For those that kept trying to learn how to swim, they allowed themselves to feel their fear. They processed their fear, and they learned how to swim. Once they learned how to swim, they were calm and clear and confident and courageous when in and around water.
Fear
For those individuals that never learned to process their fear around water – today, they avoid or block their fear, they live in pain every time they are around water and they spend their lives avoiding and blocking their emotions by feeling anxious or worrying or preoccupying themselves. These people can never experience their authentic selves around water.
Their soul remains hidden from them in this case and growth will not occur in this area of their lives until they learn to process their fear and learn how to swim. Once they learn to swim, around water they feel free and alive – they have changed; therefore their soul has changed.
The Soul Perspectives From Two Yoga Teacher Trainings: Perspective 1
The soul has been described as indescribable. To speak of the soul is like the illusion of knowing. In pondering the definition of the soul, I consider if the “spirit” is the same notion. Is the soul the source of shared consciousness?
Do we each have our own soul or do we share it in spirit? Perhaps each of us have our own soul, in which we are able to deeply relate to other people and beings through recognizing each other’s soul.
Loving
In considering what the soul is, I believe we each have a purely loving soul, although most of us have been contaminated, corrupted and/or hurt, leading to unloving actions and/or words.
Perhaps as the notion of soul is thought to be undefinable, by looking to define or describe it, we may touch upon truths of the soul that may not be possible to
be confirmed within the human state. So, theoretically speaking, I believe within each of us is a source of pure love and light and perhaps this is the soul.
Music
“Soulful music” is a popular term, and when I think of soulful music, it is music with emotion that makes you feel various emotions. Perhaps our soul is what leads us to
feeling certain ways, and our brains take these emotions even further by the way we often identify with our emotions. It’s like our soul recognizes different energy and our minds help us to feel these through various chemicals in our brains.
Often our emotions feel like reality, but our experience of reality are filtered through the perspectives in our brains. Maybe our soul is the truth of how we feel and our brains are simply trying to keep up.
Mind and Body
We often hear yoga described as a “mind, body, soul connection,” and I love this acknowledgement that our soul is not one in the same as our mind. It reminds me of the way I may want something but I am reminded that I don’t need it, as if my mind holds these desires but my soul knows deeply about what I do and don’t need.
Perhaps our soul speaks to us through our intuition. I see differences in the way some people may act impulsively and some people may act intuitively (perhaps many people act in both ways), and often I see the unfulfillment in impulsive actions as compared to the fulfillment of those who act intuitively.

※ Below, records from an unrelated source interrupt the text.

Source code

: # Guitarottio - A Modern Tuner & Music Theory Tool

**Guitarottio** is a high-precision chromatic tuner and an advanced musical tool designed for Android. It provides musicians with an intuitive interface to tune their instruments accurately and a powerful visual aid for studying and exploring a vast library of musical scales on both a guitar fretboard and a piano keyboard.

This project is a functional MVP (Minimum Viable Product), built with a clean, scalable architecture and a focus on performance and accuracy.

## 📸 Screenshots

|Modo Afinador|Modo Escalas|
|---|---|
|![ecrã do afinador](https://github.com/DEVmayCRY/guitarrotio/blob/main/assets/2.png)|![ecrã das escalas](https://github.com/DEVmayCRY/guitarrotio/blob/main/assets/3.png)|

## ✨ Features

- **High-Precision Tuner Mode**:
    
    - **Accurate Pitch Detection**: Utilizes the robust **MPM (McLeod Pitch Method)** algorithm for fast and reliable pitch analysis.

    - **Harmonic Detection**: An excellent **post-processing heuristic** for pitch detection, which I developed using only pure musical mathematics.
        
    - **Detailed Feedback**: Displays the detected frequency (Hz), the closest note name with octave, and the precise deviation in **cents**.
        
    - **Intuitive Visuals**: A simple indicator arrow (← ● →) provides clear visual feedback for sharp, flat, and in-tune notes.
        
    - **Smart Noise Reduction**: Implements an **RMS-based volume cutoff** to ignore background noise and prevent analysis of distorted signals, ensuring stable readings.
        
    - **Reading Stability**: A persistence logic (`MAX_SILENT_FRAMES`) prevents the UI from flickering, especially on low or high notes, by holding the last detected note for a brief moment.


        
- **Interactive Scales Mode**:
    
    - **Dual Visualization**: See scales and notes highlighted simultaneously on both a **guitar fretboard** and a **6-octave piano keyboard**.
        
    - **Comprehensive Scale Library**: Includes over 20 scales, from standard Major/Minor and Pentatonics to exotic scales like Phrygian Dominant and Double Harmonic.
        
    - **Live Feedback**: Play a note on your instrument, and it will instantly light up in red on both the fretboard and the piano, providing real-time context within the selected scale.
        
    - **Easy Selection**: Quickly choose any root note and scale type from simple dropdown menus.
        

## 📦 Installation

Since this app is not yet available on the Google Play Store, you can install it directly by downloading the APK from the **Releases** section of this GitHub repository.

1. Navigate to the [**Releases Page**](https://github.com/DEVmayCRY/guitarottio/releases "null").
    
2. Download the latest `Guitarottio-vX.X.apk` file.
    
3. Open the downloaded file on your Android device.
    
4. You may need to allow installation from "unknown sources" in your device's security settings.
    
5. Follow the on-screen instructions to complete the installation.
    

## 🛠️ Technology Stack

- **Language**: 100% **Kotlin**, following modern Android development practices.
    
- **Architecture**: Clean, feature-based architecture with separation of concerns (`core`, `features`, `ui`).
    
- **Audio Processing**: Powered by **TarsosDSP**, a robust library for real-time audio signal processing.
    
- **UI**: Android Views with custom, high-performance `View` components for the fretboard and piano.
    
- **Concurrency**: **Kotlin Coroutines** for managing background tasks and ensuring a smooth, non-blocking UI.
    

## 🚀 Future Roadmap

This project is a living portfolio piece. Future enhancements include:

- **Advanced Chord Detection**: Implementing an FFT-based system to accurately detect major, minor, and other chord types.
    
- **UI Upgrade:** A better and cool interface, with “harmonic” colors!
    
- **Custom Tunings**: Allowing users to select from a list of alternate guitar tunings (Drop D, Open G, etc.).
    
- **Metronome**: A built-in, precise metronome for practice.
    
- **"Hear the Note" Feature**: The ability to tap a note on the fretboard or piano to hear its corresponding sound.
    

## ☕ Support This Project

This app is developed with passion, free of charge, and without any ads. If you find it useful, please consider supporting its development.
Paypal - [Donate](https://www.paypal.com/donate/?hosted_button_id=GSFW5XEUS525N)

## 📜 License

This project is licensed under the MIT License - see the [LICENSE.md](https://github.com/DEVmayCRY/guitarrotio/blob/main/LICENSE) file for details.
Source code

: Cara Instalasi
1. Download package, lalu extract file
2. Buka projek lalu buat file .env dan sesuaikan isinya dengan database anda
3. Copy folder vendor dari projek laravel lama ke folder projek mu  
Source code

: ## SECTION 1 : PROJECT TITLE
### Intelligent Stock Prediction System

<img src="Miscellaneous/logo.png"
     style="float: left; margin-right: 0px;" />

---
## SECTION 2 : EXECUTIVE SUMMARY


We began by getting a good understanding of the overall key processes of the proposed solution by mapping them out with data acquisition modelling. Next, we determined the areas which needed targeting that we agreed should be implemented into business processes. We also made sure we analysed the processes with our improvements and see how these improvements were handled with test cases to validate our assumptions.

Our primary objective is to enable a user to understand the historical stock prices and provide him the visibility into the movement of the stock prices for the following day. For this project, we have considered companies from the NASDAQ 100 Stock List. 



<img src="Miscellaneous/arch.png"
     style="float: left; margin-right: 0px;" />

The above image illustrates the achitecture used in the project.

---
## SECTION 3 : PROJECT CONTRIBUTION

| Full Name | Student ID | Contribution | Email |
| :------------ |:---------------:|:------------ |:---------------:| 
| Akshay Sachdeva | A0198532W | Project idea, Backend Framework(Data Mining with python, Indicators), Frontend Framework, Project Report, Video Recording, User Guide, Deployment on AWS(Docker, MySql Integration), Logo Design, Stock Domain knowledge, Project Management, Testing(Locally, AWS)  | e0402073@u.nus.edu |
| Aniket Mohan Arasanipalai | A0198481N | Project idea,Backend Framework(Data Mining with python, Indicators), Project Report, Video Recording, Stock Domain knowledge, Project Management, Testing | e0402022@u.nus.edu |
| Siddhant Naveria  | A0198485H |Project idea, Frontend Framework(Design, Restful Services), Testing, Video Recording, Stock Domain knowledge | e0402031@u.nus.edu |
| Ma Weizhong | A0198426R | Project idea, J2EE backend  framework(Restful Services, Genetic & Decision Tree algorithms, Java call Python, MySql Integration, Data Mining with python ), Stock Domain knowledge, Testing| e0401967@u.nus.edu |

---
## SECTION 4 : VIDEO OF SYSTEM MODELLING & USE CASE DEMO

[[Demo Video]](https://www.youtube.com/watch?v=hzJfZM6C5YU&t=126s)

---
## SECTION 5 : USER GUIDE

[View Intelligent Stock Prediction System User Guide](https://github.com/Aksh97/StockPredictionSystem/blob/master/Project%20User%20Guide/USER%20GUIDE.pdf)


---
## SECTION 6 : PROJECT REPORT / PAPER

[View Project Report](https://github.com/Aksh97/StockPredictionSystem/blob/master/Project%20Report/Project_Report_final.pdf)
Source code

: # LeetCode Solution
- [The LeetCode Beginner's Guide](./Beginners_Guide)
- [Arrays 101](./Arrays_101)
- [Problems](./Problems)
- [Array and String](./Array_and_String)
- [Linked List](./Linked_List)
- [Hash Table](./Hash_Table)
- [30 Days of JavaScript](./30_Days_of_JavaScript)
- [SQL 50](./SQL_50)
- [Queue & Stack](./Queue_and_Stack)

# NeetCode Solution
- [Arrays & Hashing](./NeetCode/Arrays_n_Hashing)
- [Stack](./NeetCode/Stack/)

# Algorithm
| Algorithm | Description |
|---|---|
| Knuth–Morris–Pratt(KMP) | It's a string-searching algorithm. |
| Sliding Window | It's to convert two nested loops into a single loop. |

Perhaps by practicing yoga and developing our “mind, body, soul connection,” we may find more guidance from our intuition.
Peaceful
To consider the soul, I look at my true intentions and I see a difference between these intentions compared to my desires in life. I imagine my soul to be happy with peacefulness and non-attachment. Then, when I think of my desires, there is a sense of superficiality.
Perhaps when my desires turn simply into intentions of love, my soul maybe satisfied. Perhaps each of our souls are satisfied, only distracted by our bodies and minds. Perhaps when our distractions are relieved, we may meet our souls; our true selves.